4. **`from nltk.translate import AlignedSent, IBMModel1`**:
   - **`AlignedSent`**: Represents a pair of sentences that are aligned in translation tasks.
   - **`IBMModel1`**: A statistical model for machine translation that learns the probability of word alignments in parallel corpora.


In [1]:
import pandas as pd
import re
import nltk
from nltk.translate import AlignedSent, IBMModel1

# Reading dataset from a CSV file and processing text data.

**1. Reading the File:** Using pd.read_csv

**2. Column Names:** Confirming names and removing Byte Order Mark (BOM) from column name if present

**3. Clean_sentences function:** Stripping whitespace, converting text to lowercase, and removing non-alphanumeric characters.

In [3]:
# Read the CSV file
df = pd.read_csv("/content/updated.csv", encoding='latin-1')

# Check the columns to confirm their names
print(df.columns)

# Remove BOM from column name if present
df.columns = df.columns.str.replace('ï»¿', '', regex=False)

# Extract sentences from the relevant columns
logooli_sentences = df['Luhya_Loogoli'].tolist()
kiswahili_sentences = df['Kiswahili'].tolist()

def clean_sentences(sentences):
    cleaned_sentences = []
    for sentence in sentences:
        sentence = sentence.strip()
        sentence = sentence.lower()
        sentence = re.sub(r"[^a-zA-Z0-9\s]+", " ", sentence)  # Adjusted regex to keep spaces
        cleaned_sentences.append(sentence.strip())
    return cleaned_sentences

# Clean the sentences
cleaned_logooli_sentences = clean_sentences(logooli_sentences)
cleaned_kiswahili_sentences = clean_sentences(kiswahili_sentences)

print(cleaned_logooli_sentences[:5])  # Print the first 5 cleaned Logooli sentences
print(cleaned_kiswahili_sentences[:5])  # Print the first 5 cleaned Kiswahili sentences


Index(['Luhya_Loogoli', 'Kiswahili'], dtype='object')
['lisyoma lya jeremia', 'lya duka ndi lidala kumenya lyeng ine lye li lizulira avandu  lya duka ndi kuva kuli mukunzakali  yili lya li linene ligali mutsihiri', 'mukana womwami hagati hevivala yivyo ya duka ndi kunigwa ku lisolola', '2 a liranga ligali inyinga yobudiku amaliga hehe go doolanga ku tsindama tsitye', 'mu vosi avayanze veve savaveye nomulala u mleminya mwoyo  avalina veve vosi vamukoleye agobugadi  vagwiye avasigu veve']
['maombolezo', 'boma lilibaki vipi bila watu  lilikuwa limejaa watu  lilifikiaje kuwa kama mjane  hili lilikuwa kubwa zaidi katika koo', 'bintiye kiongozi kati ya nchi hizo alianzaje kulazimishwa kuchanga', '2 ataita kabisa wakati wa usiku katika matanga yake unayookota katika tama zake', 'kwa wote wapendwa wake hakuna mmoja anayeupendeza moyo wake  rafiki zake wote ni waongo  wamekua maadui zake']


# Function for training the translation model.


**1. Align Sentences:** It creates AlignedSent objects from pairs of source and target sentences.
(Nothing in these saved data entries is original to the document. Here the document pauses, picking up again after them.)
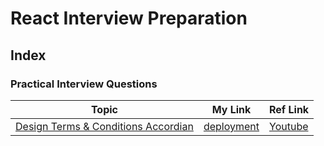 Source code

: # React Interview Preparation

## Index

### Practical Interview Questions

| Topic                                                                                             | My Link                                                                       | Ref Link                                               |
| ------------------------------------------------------------------------------------------------- | ----------------------------------------------------------------------------- | ------------------------------------------------------ |
| [Design Terms & Conditions Accordian](./practical-interview-questions/01_design_t_c_accordian.md) | [deployment](https://damareshwarakumar.fun/ip/react/piq/design-t-c-accordian) | [Youtube](https://www.youtube.com/watch?v=4aV3Z6XPe84) |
This is necessary for training the IBM Model 1, which is used for statistical machine translation.

**2. Train IBM Model**: It initializes and trains the IBM Model 1 using the aligned sentences.

*Modified cell incorporating error handling and iteration

**3. Error Handling:** Added a check to ensure that the source and target sentences lists are of the same length, as mismatched lengths could cause issues.

**4. Training Iterations:** The 10 in IBMModel1(aligned_sentences, 10) specifies the number of iterations for training. Adjust as needed based on data size and training requirements.

In [6]:
from nltk.translate import AlignedSent, IBMModel1

def train_translation_model(source_sentences, target_sentences):
    # Ensure both source and target sentences lists are of the same length
    if len(source_sentences) != len(target_sentences):
        raise ValueError("Source and target sentences must be of the same length")

    # Create aligned sentences
    aligned_sentences = [AlignedSent(source.split(), target.split()) for source, target in zip(source_sentences, target_sentences)]

    # Train IBM Model 1
    ibm_model = IBMModel1(aligned_sentences, 10)  # Adjust iterations if needed

    return ibm_model

# Train the translation model
translation_model = train_translation_model(cleaned_logooli_sentences, cleaned_kiswahili_sentences)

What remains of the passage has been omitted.